Tuesday, January 03, 2012

Code coverage - unintended benefit

Unit test coverage is not a panacea.  You can reach 100% unit test coverage without a single assertion about outputs or business logic, in which case the tests aren't that useful.

Or are they?  Just the act of executing every single line and branch of code does provide one important value: it demonstrates that you can show what inputs or conditions trigger which parts of the code.
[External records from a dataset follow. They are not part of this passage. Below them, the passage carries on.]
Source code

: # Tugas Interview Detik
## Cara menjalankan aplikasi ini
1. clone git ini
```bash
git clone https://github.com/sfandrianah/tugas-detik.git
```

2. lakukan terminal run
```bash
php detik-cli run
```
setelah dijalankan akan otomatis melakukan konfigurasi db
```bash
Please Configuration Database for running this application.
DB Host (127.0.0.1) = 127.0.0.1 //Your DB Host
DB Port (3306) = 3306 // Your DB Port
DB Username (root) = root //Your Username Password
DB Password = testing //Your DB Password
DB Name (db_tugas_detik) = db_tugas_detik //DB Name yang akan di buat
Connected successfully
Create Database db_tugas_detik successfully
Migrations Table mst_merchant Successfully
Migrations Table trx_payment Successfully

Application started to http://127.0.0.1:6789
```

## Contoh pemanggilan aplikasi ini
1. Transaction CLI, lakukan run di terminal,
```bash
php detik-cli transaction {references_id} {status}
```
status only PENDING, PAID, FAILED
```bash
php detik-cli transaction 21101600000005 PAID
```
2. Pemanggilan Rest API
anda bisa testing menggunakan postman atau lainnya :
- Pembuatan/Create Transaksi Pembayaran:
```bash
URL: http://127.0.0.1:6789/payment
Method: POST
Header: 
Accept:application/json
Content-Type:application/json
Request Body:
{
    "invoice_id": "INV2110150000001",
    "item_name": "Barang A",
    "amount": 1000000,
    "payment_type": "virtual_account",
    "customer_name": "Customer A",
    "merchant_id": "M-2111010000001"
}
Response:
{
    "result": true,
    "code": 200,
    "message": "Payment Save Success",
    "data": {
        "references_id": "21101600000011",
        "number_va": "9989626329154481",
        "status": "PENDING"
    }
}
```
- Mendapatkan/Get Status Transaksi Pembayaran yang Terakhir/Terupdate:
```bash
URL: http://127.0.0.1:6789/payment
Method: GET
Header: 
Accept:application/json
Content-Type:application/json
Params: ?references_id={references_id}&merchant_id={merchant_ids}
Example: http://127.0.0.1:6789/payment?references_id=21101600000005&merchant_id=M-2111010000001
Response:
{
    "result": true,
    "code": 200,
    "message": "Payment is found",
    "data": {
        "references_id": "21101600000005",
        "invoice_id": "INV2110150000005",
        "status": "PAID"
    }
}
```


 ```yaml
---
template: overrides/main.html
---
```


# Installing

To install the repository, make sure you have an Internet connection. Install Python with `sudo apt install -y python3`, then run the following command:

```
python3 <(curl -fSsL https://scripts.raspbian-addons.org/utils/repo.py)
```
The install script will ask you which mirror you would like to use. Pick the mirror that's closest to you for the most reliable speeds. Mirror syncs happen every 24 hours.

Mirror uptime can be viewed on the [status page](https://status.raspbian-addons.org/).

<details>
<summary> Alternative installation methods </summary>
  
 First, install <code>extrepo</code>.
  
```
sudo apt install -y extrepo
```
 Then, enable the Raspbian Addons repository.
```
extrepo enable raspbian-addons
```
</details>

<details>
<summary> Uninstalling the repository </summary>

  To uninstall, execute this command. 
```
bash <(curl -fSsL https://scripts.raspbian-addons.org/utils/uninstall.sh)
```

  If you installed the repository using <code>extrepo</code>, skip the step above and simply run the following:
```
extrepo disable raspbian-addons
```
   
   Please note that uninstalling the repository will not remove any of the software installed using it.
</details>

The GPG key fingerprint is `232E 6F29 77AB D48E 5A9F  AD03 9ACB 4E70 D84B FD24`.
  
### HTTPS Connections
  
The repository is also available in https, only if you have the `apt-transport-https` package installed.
More importantly, the act of getting there helps reveal sections of code and conditionals that you might not even need.  Having a coverage target also gives you incentives to stay "clean" and avoid gratuitous not-null checks or try/catch blocks, two pet peeves of mine.  (I've seen too many not-null checks that looked defensive at first but in reality just kicked the can down the road, further obscuring the real problem.)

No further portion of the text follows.